Под голодное существование адаптируешь и режим: четче по времени и больше спишь. Плотнее контролируешь эмоции, - ведь голодный человек много злее и раздражительнее.

Еще учишься максимизировать сотрудничество и оперативно налаживаешь социальные связи. Голод вырабатывает запредельную верткость и жизнестойкость. За две минуты совместного подъема на крышу для прогулки я успел перезнакомиться со всеми  соседями и договориться, что сидящий через три камеры банкир-армянин «тусанет» палку колбасы.

«Лечение» на «больничке» без каких-либо результатов закончилось так же неожиданно, как и началось. Без предупреждения, как Германия в 1941-м, меня перекинули на «общий корпус» «Матросски».

Переезд показал новые грани голода. Ларек продолжал оставаться недоступным, зато начали поступать посылки. Но в обстановке «общего корпуса» они не спасали. Именно там, на «общаке», я понял, что массовый голод в центре Москвы в XXI веке – реальность. Здесь сидит общеуголовный контингент – грабеж, разбой, кража, изнасилование, убийства, наркотики. 60-70% - выходцы из Средней Азии и Кавказа.

Из почти 30 человек в стандартной камере здесь «греются», то есть поддерживаются хоть как-то с воли не более 5-7 человек. Остальные - «бедолаги» разной степени тяжести.

В такой обстановке любые продукты, будучи положены на «дубок» (общий стол в центре камеры), улетают не более чем за три минуты. Заключённые похитрее и поопытнее сразу переходят на «баульную» жизнь, пряча всю еду по сумкам. Холодильники есть в считанных камерах.

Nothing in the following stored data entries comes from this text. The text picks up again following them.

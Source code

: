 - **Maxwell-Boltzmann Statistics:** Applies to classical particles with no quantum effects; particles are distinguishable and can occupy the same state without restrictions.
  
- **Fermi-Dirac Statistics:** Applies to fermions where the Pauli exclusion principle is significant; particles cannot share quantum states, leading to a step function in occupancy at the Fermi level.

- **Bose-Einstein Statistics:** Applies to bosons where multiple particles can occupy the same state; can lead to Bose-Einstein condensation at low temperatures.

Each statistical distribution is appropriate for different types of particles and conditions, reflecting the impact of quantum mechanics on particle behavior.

От конкретного «голода» на «общаке» меня спасло образование. Спасибо, родной юрфак СГУ! Я вернулся к корням и вспомнил профессию. За день в работу шло 5-7 апелляционных жалоб, кассаций, последних слов, всевозможных заявлений и обращений. Из всех дневных клиентов хоть один, но мог отблагодарить пачкой сигарет (местная валюта), сахаром, сгущенкой или конфетами.

Помогли и традиции «семейки» - этакий тюремный краудсорсинг. Меня, как «разумного и знающего», приняли в свою семейку чеченцы. Посему каждый божий день у меня была порция переваренной из баланды шурпы с  добавлением сушеной конины или конской колбасы.

К этому примерно времени почти три голодных месяца были преодолены.

Чуть позднее я переехал на более зажиточный «большой спец», а под воздействием общественной наблюдательной комиссии ушли и «технические сбои» по доставке продуктов.